A veia patriótica do meu vizinho leva-o a opinar sobre tudo mesmo sobre aquilo de que nada percebe. Ainda há dias conversando com ele sobre o sistema educativo ele expelia umas ideias que eu me apressei a registar: « O ensino? O ensino está cada vez pior, nós precisamos é de reformas que reformem verdadeiramente. As escolas tornaram-se um lugar de opressão para os alunos. Que estamos a fazer dos homens de amanhã? Os professores deviam respeitar mais a iniciativa e a liberdade dos nossos jovens. O que lhes falta é trabalhar mais e levar mais umas caneladas. Bem faz a senhora ministra da educação trazer os professores à rédea curta». E mais não disse , o Antunes, ficou mudo, depois calou-se e em seguida, em silêncio. Mas mesmo assim, por debaixo do seu mutismo eu adivinhava a sua alma de patriota.
E quanto à economia? Ah! O meu vizinho também opina. Ele diz-nos que o governo vai fazendo o que pode; temos que fazer sacrifícios; o défice ( ele pensa que o défice é uma espécie de aeroporto da Ota) é importantíssimo para o país…O Antunes tem um patriotismo de longo alcance. E vota. Ah! Sim, o Antunes vota.
A bandeira nacional colocada à janela continua a flamejar, está desbotada mas resiste. E resiste para que todos saibam que o meu vizinho é um patriota.
Eduardo Bento
5 comentários:
Ó Eduardo Bento!! Melhor do que isto...é difícil. Não tens só um vizinho! Tens seis... sete... oito...milhões de vizinhos.Escreve mais vezes ó Eduardo!Estou a ler "O Mar de Madrid" do nosso João de Melo e seria tão bonito ler "......" do nosso Eduardo Bento!A poesia que se sente na prosa do João e aquela que se vê na tua, reconforta-nos.Ficamos melhor cada vez que vos lemos.
Um abraço do
Neves de Carvalho
Neves de Carvalho, (agora sei que és do norte). Não frequentei Aldeia Nova mas move-me o mesmo fogo divino que te move a ti. porque quem alguma vez foi dominicano nunca pode deixar de sê-lo. Por isso em nome de um mandato maior do que nós ou as nossas pequenas vidas aqui estou para conversar contigo. Já reparaste quanto veneno político destila o texto demoniacamente irónico do Eduardo Bento ( sei que ele vive ali para os lados de Torres Vedras, ao que me dizem). Mas o Eduardo Bento, felizmente que saíu dos dominicanos senãao agora seria um padre despadrado, da teologia da libertação ou esparranhar sermões num bairro de periferia para os supostos não integrados socialmente. Ele foi profesor. Mas hoje os professores, ao contrário do tempo do meu pai, são uma cambada inútil. Vê como ele ironiza na sua defesa. Ai Neves, ao que nós chegámos!
Um abraço.
José Oliveira (ex Imeldo)
Ex-Imeldo
Não te entendo!
Ontem o teu Pai era funcionário Publico e a tua Mâe era Professora. Hoje é o Teu Pai Professor!

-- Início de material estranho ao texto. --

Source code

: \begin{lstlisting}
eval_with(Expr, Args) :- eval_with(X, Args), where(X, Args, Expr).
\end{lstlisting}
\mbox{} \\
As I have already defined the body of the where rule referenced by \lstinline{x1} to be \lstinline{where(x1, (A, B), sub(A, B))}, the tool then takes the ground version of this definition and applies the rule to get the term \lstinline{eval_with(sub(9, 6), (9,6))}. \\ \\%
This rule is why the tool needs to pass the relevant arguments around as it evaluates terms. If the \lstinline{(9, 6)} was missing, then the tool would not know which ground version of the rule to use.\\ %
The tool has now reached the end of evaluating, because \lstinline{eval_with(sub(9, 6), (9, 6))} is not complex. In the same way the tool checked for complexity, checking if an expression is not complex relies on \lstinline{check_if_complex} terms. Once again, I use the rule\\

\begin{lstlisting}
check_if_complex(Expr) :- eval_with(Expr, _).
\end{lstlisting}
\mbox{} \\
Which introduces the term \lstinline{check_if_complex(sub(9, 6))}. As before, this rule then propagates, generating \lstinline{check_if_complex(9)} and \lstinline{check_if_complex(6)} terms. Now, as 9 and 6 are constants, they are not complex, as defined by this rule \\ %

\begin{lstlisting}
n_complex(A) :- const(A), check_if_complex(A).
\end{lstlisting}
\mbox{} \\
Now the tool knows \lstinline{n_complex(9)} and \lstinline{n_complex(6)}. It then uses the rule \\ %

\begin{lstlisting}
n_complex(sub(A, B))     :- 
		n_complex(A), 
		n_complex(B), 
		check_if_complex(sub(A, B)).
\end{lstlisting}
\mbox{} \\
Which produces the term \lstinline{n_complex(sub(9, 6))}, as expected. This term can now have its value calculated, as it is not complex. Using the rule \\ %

Trata dessa cabeça e deixa o Neves de Carvalho na santa PAZ
Peregrino
Caro Pergrino:
Gostava de te ver sair do anonimato, gostava de saber quem tu és. Sei que és um dos nossos. E estamos aqui para criar laços. Mas não ofendas a nossa inteligência. Por favor diz-me: Onde é que lêste que o meu pai era professor? Eu digo: "No tempo do meu pai". Não digo que ele era professor. Cumprimentos do José Oliveira.

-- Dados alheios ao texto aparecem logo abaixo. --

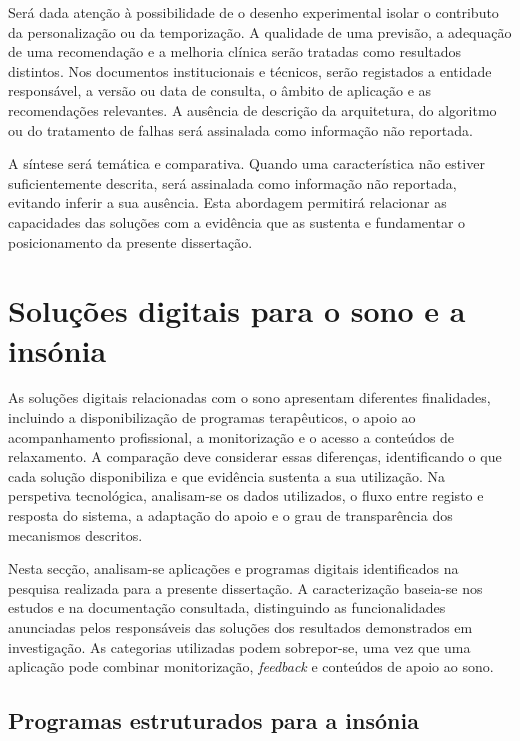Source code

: Será dada atenção à possibilidade de o desenho experimental isolar o contributo da personalização ou da temporização. A qualidade de uma previsão, a adequação de uma recomendação e a melhoria clínica serão tratadas como resultados distintos. Nos documentos institucionais e técnicos, serão registados a entidade responsável, a versão ou data de consulta, o âmbito de aplicação e as recomendações relevantes. A ausência de descrição da arquitetura, do algoritmo ou do tratamento de falhas será assinalada como informação não reportada.

A síntese será temática e comparativa. Quando uma característica não estiver suficientemente descrita, será assinalada como informação não reportada, evitando inferir a sua ausência. Esta abordagem permitirá relacionar as capacidades das soluções com a evidência que as sustenta e fundamentar o posicionamento da presente dissertação.



\section{Soluções digitais para o sono e a insónia} 
\label{sec:chap3_solucoesDigitais} %

As soluções digitais relacionadas com o sono apresentam diferentes finalidades, incluindo a disponibilização de programas terapêuticos, o apoio ao acompanhamento profissional, a monitorização e o acesso a conteúdos de relaxamento. A comparação deve considerar essas diferenças, identificando o que cada solução disponibiliza e que evidência sustenta a sua utilização. Na perspetiva tecnológica, analisam-se os dados utilizados, o fluxo entre registo e resposta do sistema, a adaptação do apoio e o grau de transparência dos mecanismos descritos.

Nesta secção, analisam-se aplicações e programas digitais identificados na pesquisa realizada para a presente dissertação. A caracterização baseia-se nos estudos e na documentação consultada, distinguindo as funcionalidades anunciadas pelos responsáveis das soluções dos resultados demonstrados em investigação. As categorias utilizadas podem sobrepor-se, uma vez que uma aplicação pode combinar monitorização, \textit{feedback} e conteúdos de apoio ao sono.

\subsection{Programas estruturados para a insónia}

Caro Dr. José Oliveira(ex-Imeldo)
Para responder à tua pergunta, só digo:
como é possível aceitar a tua dupla ou tripla personalidade ?...

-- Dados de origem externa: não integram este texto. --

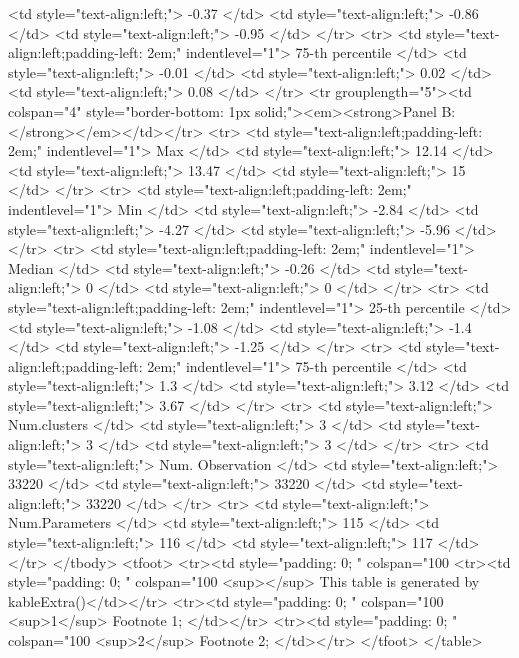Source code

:    <td style="text-align:left;"> -0.37 </td>
   <td style="text-align:left;"> -0.86 </td>
   <td style="text-align:left;"> -0.95 </td>
  </tr>
  <tr>
   <td style="text-align:left;padding-left: 2em;" indentlevel="1"> 75-th percentile </td>
   <td style="text-align:left;"> -0.01 </td>
   <td style="text-align:left;"> 0.02 </td>
   <td style="text-align:left;"> 0.08 </td>
  </tr>
  <tr grouplength="5"><td colspan="4" style="border-bottom: 1px solid;"><em><strong>Panel B: </strong></em></td></tr>
<tr>
   <td style="text-align:left;padding-left: 2em;" indentlevel="1"> Max </td>
   <td style="text-align:left;"> 12.14 </td>
   <td style="text-align:left;"> 13.47 </td>
   <td style="text-align:left;"> 15 </td>
  </tr>
  <tr>
   <td style="text-align:left;padding-left: 2em;" indentlevel="1"> Min </td>
   <td style="text-align:left;"> -2.84 </td>
   <td style="text-align:left;"> -4.27 </td>
   <td style="text-align:left;"> -5.96 </td>
  </tr>
  <tr>
   <td style="text-align:left;padding-left: 2em;" indentlevel="1"> Median </td>
   <td style="text-align:left;"> -0.26 </td>
   <td style="text-align:left;"> 0 </td>
   <td style="text-align:left;"> 0 </td>
  </tr>
  <tr>
   <td style="text-align:left;padding-left: 2em;" indentlevel="1"> 25-th percentile </td>
   <td style="text-align:left;"> -1.08 </td>
   <td style="text-align:left;"> -1.4 </td>
   <td style="text-align:left;"> -1.25 </td>
  </tr>
  <tr>
   <td style="text-align:left;padding-left: 2em;" indentlevel="1"> 75-th percentile </td>
   <td style="text-align:left;"> 1.3 </td>
   <td style="text-align:left;"> 3.12 </td>
   <td style="text-align:left;"> 3.67 </td>
  </tr>
  <tr>
   <td style="text-align:left;"> Num.clusters </td>
   <td style="text-align:left;"> 3 </td>
   <td style="text-align:left;"> 3 </td>
   <td style="text-align:left;"> 3 </td>
  </tr>
  <tr>
   <td style="text-align:left;"> Num. Observation </td>
   <td style="text-align:left;"> 33220 </td>
   <td style="text-align:left;"> 33220 </td>
   <td style="text-align:left;"> 33220 </td>
  </tr>
  <tr>
   <td style="text-align:left;"> Num.Parameters </td>
   <td style="text-align:left;"> 115 </td>
   <td style="text-align:left;"> 116 </td>
   <td style="text-align:left;"> 117 </td>
  </tr>
</tbody>
<tfoot>
<tr><td style="padding: 0; " colspan="100%
<tr><td style="padding: 0; " colspan="100%
<sup></sup> This table is generated by kableExtra()</td></tr>
<tr><td style="padding: 0; " colspan="100%
<sup>1</sup> Footnote 1; </td></tr>
<tr><td style="padding: 0; " colspan="100%
<sup>2</sup> Footnote 2; </td></tr>
</tfoot>
</table>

Quando andas nos corredores da Universidade para seres recebido pelo Sr. Reitor, Fraga da Cruz, vens ter comigo para contar do teu peregrinar pelas salas de audiência para ouvir o teu ídolo J.Vieira a destruir os seus opositores dos movimentos dos trabalhadores e aqui pedes para dizer quem sou ?
Solicita indicação ao Pancrácio sobre um bom Psi.